Exercise description: Return all the lines below, exactly as they read.

Record set:
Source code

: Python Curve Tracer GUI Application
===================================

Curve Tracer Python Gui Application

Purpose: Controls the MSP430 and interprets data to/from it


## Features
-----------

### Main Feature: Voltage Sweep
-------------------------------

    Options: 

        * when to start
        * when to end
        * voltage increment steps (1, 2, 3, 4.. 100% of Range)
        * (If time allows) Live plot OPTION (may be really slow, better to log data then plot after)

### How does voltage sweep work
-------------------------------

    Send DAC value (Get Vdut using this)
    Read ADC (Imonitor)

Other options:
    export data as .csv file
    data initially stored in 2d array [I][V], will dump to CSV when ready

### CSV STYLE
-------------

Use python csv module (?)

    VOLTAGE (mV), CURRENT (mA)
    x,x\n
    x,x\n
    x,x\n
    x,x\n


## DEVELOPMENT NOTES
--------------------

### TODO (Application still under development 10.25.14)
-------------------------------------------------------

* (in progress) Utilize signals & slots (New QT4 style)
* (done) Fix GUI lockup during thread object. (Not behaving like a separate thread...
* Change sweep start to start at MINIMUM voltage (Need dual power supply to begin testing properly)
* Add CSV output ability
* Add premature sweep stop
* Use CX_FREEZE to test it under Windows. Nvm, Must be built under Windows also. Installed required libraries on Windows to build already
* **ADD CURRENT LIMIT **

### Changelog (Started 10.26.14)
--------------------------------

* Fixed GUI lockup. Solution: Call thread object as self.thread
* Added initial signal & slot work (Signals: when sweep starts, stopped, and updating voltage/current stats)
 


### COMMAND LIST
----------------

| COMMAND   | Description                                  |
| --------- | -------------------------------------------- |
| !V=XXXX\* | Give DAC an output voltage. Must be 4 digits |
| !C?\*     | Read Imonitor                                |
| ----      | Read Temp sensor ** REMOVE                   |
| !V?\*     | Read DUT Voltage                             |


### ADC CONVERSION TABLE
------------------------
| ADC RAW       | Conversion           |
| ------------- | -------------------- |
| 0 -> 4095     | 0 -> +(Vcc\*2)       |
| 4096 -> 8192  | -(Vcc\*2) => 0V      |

Task answer:
Source code

: Python Curve Tracer GUI Application
===================================

Curve Tracer Python Gui Application

Purpose: Controls the MSP430 and interprets data to/from it


## Features
-----------

### Main Feature: Voltage Sweep
-------------------------------

    Options: 

        * when to start
        * when to end
        * voltage increment steps (1, 2, 3, 4.. 100% of Range)
        * (If time allows) Live plot OPTION (may be really slow, better to log data then plot after)

### How does voltage sweep work
-------------------------------

    Send DAC value (Get Vdut using this)
    Read ADC (Imonitor)

Other options:
    export data as .csv file
    data initially stored in 2d array [I][V], will dump to CSV when ready

### CSV STYLE
-------------

Use python csv module (?)

    VOLTAGE (mV), CURRENT (mA)
    x,x\n
    x,x\n
    x,x\n
    x,x\n


## DEVELOPMENT NOTES
--------------------

### TODO (Application still under development 10.25.14)
-------------------------------------------------------

* (in progress) Utilize signals & slots (New QT4 style)
* (done) Fix GUI lockup during thread object. (Not behaving like a separate thread...
* Change sweep start to start at MINIMUM voltage (Need dual power supply to begin testing properly)
* Add CSV output ability
* Add premature sweep stop
* Use CX_FREEZE to test it under Windows. Nvm, Must be built under Windows also. Installed required libraries on Windows to build already
* **ADD CURRENT LIMIT **

### Changelog (Started 10.26.14)
--------------------------------

* Fixed GUI lockup. Solution: Call thread object as self.thread
* Added initial signal & slot work (Signals: when sweep starts, stopped, and updating voltage/current stats)
 


### COMMAND LIST
----------------

| COMMAND   | Description                                  |
| --------- | -------------------------------------------- |
| !V=XXXX\* | Give DAC an output voltage. Must be 4 digits |
| !C?\*     | Read Imonitor                                |
| ----      | Read Temp sensor ** REMOVE                   |
| !V?\*     | Read DUT Voltage                             |


### ADC CONVERSION TABLE
------------------------
| ADC RAW       | Conversion           |
| ------------- | -------------------- |
| 0 -> 4095     | 0 -> +(Vcc\*2)       |
| 4096 -> 8192  | -(Vcc\*2) => 0V      |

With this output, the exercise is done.